J.V.D: Je trouve que c’est vraiment un des plus gros points noirs. Moi j’étais aux Arts Déco5, je ne sais pas comment ça se passe dans les écoles privées où t’es vraiment confronté à des projets clients. En tout cas dans les écoles publiques je trouve qu’il y a un écart gigantesque entre ce qu’on apprend et ce que tu vis vraiment après. Les Arts Déco ils te préparent à être artiste pas vraiment à être designer client projet. Ça t’apprend à être designer indépendant. Je suis très contente d’avoir eu ça et c’est aussi ce qui m’a enrichi dans ma pratique actuelle avec des clients, mais c’est vrai j’ai été hyper à l’aise en sortant des études, de travailler avec des designers mais moins avec des clients. 

2. Éthique et horizon politique

I.T : Le second volet de notre entretien porte plutôt sur des questions d’ordre éthique et sur le sens politique du métier de designer. As-tu l’impression que le milieu du design est dépourvu d’éthique ? Qu’il est peu soucieux de ce qu’il produit, de pour qui les projets sont faits, de comment ces derniers sont conçus puis réalisés, etc. Ou as-tu plutôt le sentiment que la profession suit une sorte de déontologie, même si cette dernière n’est pas toujours clairement énoncée ? 
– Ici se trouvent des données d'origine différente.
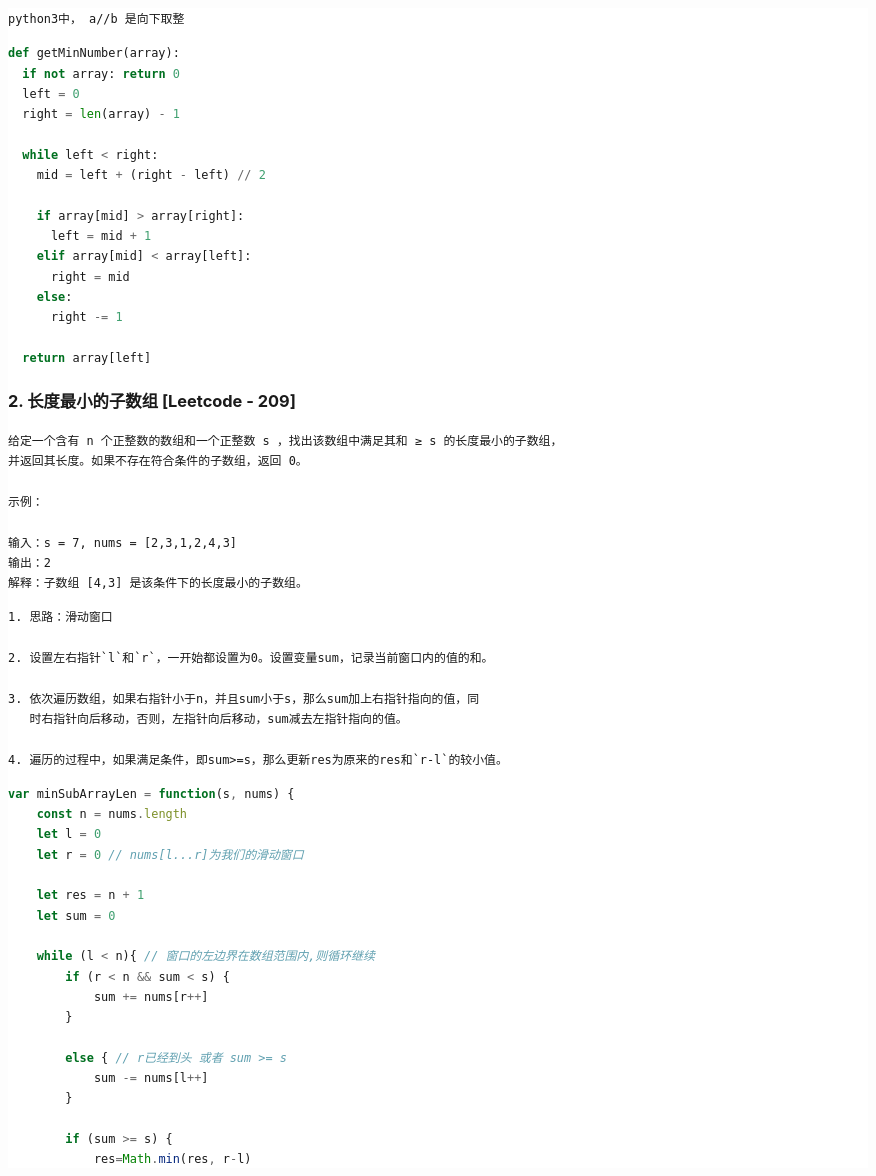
 ```
python3中， a//b 是向下取整
```

```python
def getMinNumber(array):
  if not array: return 0
  left = 0
  right = len(array) - 1
  
  while left < right:
    mid = left + (right - left) // 2

    if array[mid] > array[right]:
      left = mid + 1
    elif array[mid] < array[left]:
      right = mid
    else:
      right -= 1

  return array[left]
```


### 2. 长度最小的子数组 [Leetcode - 209]
```
给定一个含有 n 个正整数的数组和一个正整数 s ，找出该数组中满足其和 ≥ s 的长度最小的子数组，
并返回其长度。如果不存在符合条件的子数组，返回 0。

示例：

输入：s = 7, nums = [2,3,1,2,4,3]
输出：2
解释：子数组 [4,3] 是该条件下的长度最小的子数组。
```

```
1. 思路：滑动窗口

2. 设置左右指针`l`和`r`，一开始都设置为0。设置变量sum，记录当前窗口内的值的和。

3. 依次遍历数组，如果右指针小于n，并且sum小于s，那么sum加上右指针指向的值，同
   时右指针向后移动，否则，左指针向后移动，sum减去左指针指向的值。

4. 遍历的过程中，如果满足条件，即sum>=s，那么更新res为原来的res和`r-l`的较小值。
```

```javascript
var minSubArrayLen = function(s, nums) {
    const n = nums.length
    let l = 0
    let r = 0 // nums[l...r]为我们的滑动窗口

    let res = n + 1
    let sum = 0

    while (l < n){ // 窗口的左边界在数组范围内,则循环继续
        if (r < n && sum < s) {
            sum += nums[r++]
        }
        
        else { // r已经到头 或者 sum >= s
            sum -= nums[l++]
        }
        
        if (sum >= s) {
            res=Math.min(res, r-l)
```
J.V.D: Je pense ça dépend énormément de la sphère dans laquelle tu travailles, dans le sens ou si t’es designer plutôt local qui travaille avec des gens de ton quartier ou à plus petite échelle, c’est réalisable. Mais là, typiquement moi aujourd'hui pour vivre à Paris, il y a des contraintes monétaires et le coût de la vie à Paris, je suis obligée de travailler avec des grosses marques qui ont le budget de « payer ma vie ». Forcément ça me confronte de travailler avec des marques aves lesquelles j’ai beaucoup de mal éthiquement. J’ai beaucoup de mal en tant que personne ne serait-ce qu’acheter de ces grandes marques ou à les idéaliser. Au contraire, je suis plutôt contre et quand j’ai ce genre de projet qui me tombe dessus, tout de suite, tristement mon éthique elle part un peu aux oubliettes parce qu’il faut que je mange. Et c’est super triste. J’ai beaucoup d’amis justement eux essaient de lutter et qui me disent « tu es malade de bosser pour ce genre de marque ». Oui, mais ces gens-là ne vivent pas à Paris et n’ont pas besoin d’habiter dans une ville qui est hors de prix. Je ne pense pas avoir fait les choix qui me permettent d’être éthique dans ma pratique et je me pose tout le temps la question. Je me dis que ça se trouve il faut que je travaille pour ces marques-là et il faut que j’aille vivre dans un petit bled et de bosser pour des potes qui sont agriculteurs et de faire leur marque de yaourt. J’en sais rien, mais je trouve que l’équilibre il est hyper complexe parce que j’ai des amis qui ont limite arrêté le design, parce que justement cette problématique ils n’ont pas réussi à la résoudre. Ils se sont dit « tu ne peux pas être designer », en tout cas graphique, je ne parle pas de design produits, c’est autre chose, mais « tu ne peux pas être designer graphique à partir du moment où tu communiques sur un bien qui du coup va servir le capitalisme ». Il y a un paradoxe qui est énorme et qui fait que, à partir du moment où tu travailles pour des marques à grande échelle, je pense c’est impossible d’être éthique, même si on essaye d’insuffler... Moi j’essaye de mettre en avant des choses pour qu’ils arrêtent de faire du greenwashing, qu’ils soient plus transparents et plus dans l’air du temps. Tu te rends compte qu’ils s’en foutent parce qu’ils veulent juste suivre la lignée de ce qui se passe actuellement et quelle est la trend6. Ton regard de designer ils s’en foutent complètement.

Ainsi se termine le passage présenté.